Alargó la mano en busca de una pluma y convirtió «lagustous» en «St. Agulous».
– Había propiedades templarias allí -dijo Mark-. Una gran encomienda, pero desapareció.
– Ese castillo, que se convirtió en abadía, sigue allí -dejó claro Casiopea.
– Tenemos que ir -dijo Henrik.
– Eso podría ser un problema -replicó Mark-. Nuestra anfitriona permitió a De Roquefort que se hiciera con el diario de papá. En cuanto comprenda que ese objeto es inútil, su actitud cambiará.
– Tenemos que salir de aquí sin ser descubiertos -indicó Mark.

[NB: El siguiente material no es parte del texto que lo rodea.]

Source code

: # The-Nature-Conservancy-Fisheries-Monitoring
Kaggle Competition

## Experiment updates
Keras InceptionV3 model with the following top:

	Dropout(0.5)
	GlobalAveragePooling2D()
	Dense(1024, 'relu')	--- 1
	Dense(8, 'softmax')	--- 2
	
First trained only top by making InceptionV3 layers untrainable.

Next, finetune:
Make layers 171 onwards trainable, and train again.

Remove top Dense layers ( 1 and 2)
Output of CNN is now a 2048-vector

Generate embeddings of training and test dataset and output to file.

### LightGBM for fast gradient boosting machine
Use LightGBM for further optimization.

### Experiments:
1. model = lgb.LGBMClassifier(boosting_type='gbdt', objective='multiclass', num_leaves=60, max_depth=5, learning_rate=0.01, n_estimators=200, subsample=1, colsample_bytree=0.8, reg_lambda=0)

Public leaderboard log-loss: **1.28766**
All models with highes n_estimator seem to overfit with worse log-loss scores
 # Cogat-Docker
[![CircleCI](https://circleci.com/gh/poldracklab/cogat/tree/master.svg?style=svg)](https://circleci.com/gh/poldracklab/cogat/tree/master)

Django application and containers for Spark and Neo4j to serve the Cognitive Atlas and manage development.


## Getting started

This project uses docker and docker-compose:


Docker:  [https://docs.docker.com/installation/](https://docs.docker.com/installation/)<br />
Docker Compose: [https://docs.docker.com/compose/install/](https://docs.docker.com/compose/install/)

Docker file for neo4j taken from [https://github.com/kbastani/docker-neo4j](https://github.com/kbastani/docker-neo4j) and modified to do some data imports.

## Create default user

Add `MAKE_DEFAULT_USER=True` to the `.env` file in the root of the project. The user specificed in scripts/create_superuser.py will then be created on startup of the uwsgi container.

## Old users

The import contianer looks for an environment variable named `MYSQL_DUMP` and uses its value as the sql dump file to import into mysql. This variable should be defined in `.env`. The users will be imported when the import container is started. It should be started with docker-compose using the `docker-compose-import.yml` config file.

– Somos muchos -dijo Henrik-. Lograr algo así sería un desafío.
Casiopea sonrió.
– Me gustan los desafíos.
7:30 am
De Roquefort se abrió camino a través del bosque de altos pinos, el suelo bajo sus pies plateado por el blanco brezo. Un perfume de miel flotaba en el aire matutino. Las rocas de arenisca roja que lo rodeaban aparecían envueltas por una fina niebla. Un águila penetraba y salía de la niebla, merodeando en busca de su desayuno. De Roquefort había tomado el suyo con los hermanos, en medio del tradicional silencio, mientras les eran leídas las Escrituras.
Tenía que dar crédito a Claridon. Éste había descifrado el criptograma con la combinación de siete y nueve, y revelado el secreto. Por desgracia, el mensaje era inútil. Claridon le dijo que Lars Nelle había encontrado un criptograma en un manuscrito no publicado de Noël Corbu, el hombre que había difundido gran parte de la ficción que corría sobre Rennes a mediados del siglo xx. Pero ¿Había modificado Nelle el rompecabezas?¿O lo había hecho Saunière?¿Fue la frustrante solución lo que llevó a Lars Nelle a suicidarse? Todo aquel esfuerzo, y cuando finalmente conseguía descifrar lo que Saunière había dejado, no le decía nada. ¿Era eso lo que Nelle quería decir cuando declaró: «No hay absolutamente nada que encontrar»?
Era difícil de saber.
Pero, maldita sea, iba a averiguarlo como fuera.
Un cuerno sonó en la lejanía procedente del castillo. El trabajo diario iba a empezar. Allá delante, descubrió a uno de sus centinelas. Había hablado con el hombre por teléfono móvil durante el viaje hacia el norte desde la abadía, y por él supo que todo estaba tranquilo. A través de los árboles divisó el ch âteau, a un par de cientos de metros de distancia, bañado por un filtrado sol matutino.